Hey. Im 19 years old and ive been in your situation. Il tell you about it.

When i was 15 years old i started a relationship with a boy the same age as me, everything was good. Until we hit about 4 months in, he stopped me speaking to boys, deleted them off my mobile contacts, and eventually he made me show him my facebook. It started off as not allowed to speak to boys, and as the relationship progressed it got worse, i wasnt allowed to go out with out him, yet he went out drinking and cheating on me with other girls. I went out one night in the car with my dad to asda, i drove past this pub (he was only 17 but had fake id) and he was outside kissing a 15 year old girl.

It wont happen again he said, and i forgave him. Then he was texting another girl telling her he liked her, and bitching about me to her, i found out, forgave him, he eventually slept with that girl sweetie.
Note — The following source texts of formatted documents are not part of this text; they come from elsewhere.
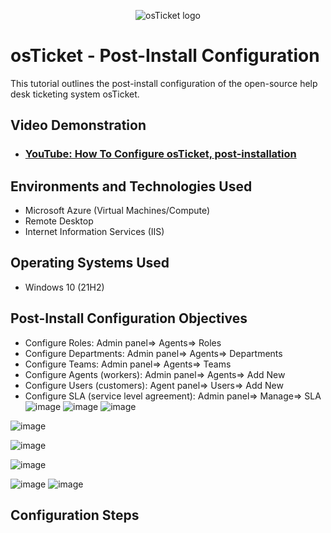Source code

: <p align="center">
<img src="https://i.imgur.com/Clzj7Xs.png" alt="osTicket logo"/>
</p>

<h1>osTicket - Post-Install Configuration</h1>
This tutorial outlines the post-install configuration of the open-source help desk ticketing system osTicket.<br />


<h2>Video Demonstration</h2>

- ### [YouTube: How To Configure osTicket, post-installation](https://www.youtube.com)

<h2>Environments and Technologies Used</h2>

- Microsoft Azure (Virtual Machines/Compute)
- Remote Desktop
- Internet Information Services (IIS)

<h2>Operating Systems Used </h2>

- Windows 10</b> (21H2)

<h2>Post-Install Configuration Objectives</h2>

- Configure Roles: Admin panel=> Agents=> Roles 
- Configure Departments: Admin panel=> Agents=> Departments
- Configure Teams: Admin panel=> Agents=> Teams
- Configure Agents (workers): Admin panel=> Agents=> Add New 
- Configure Users (customers): Agent panel=> Users=> Add New
- Configure SLA (service level agreement): Admin panel=> Manage=> SLA
![image](https://github.com/Toni796/post-install-config/assets/141660922/8472ee60-199b-4c40-bdfc-6001d79ef6bd)
![image](https://github.com/Toni796/post-install-config/assets/141660922/9b7c275d-fc49-4867-8df2-f33c371c517a)
![image](https://github.com/Toni796/post-install-config/assets/141660922/ae1b43fd-2847-479a-b536-a683fd08d2fe)

![image](https://github.com/Toni796/post-install-config/assets/141660922/8aa163b4-34a1-4531-a0f5-737f4bb5dfae)

![image](https://github.com/Toni796/post-install-config/assets/141660922/7c1f2dd6-0456-4650-9f8c-f14cd0b0085a)

![image](https://github.com/Toni796/post-install-config/assets/141660922/aa705235-4380-40f4-82fc-20b58e725093)

![image](https://github.com/Toni796/post-install-config/assets/141660922/74e77eda-037a-44d7-be3c-5d6324102dff)
![image](https://github.com/Toni796/post-install-config/assets/141660922/23034912-ac94-4d85-872f-5a38b26e4c5d)

<h2>Configuration Steps</h2>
I could bet the same will happen to you if it hasnt already. Unforutnatly for me i had already started a sexual relationship with him, and i had to be tested for sti's. I heard rumours about him cheating all the time, but i believed i loved him and stayed with him.
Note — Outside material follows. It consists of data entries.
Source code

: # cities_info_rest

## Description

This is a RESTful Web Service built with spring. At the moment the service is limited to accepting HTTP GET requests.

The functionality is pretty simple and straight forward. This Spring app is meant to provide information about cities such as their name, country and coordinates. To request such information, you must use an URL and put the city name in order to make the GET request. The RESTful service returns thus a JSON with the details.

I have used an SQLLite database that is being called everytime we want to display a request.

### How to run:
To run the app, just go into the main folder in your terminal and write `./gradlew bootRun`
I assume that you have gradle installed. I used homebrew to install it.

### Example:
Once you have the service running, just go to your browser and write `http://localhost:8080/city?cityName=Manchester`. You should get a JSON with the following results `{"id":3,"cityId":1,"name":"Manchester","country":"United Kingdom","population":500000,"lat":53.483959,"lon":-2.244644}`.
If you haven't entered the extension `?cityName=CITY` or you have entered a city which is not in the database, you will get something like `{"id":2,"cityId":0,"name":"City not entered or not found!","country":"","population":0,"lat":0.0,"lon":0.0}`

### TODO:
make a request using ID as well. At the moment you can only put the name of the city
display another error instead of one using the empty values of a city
When i was 17 years old, i was still with him, living a life of hell, i decided to just go out, whats the worse that could happen? I was fed up of feeling worthless. Well he found out, rang me at 1 o clock in the morning saying he needed to see me urgently. I left and went to meet him, where i met him too i could see my house. Thats where he hit me.

I ended up in hopsital with a broken jaw and nose. I have 3 plates in my jaw, 26 stitches inside my mouth, 11 on the outside of my face, and i cant feeling my bottom lip or chin as my nerves were so badly damaged from the operation.

Get out whilst you can. Please. Your 16/17 years old, you have your whole life to live. Dont end up like me. I was stupid and forgave him when all the warning signs are showing. Read your story. The alarm bells should be ringing.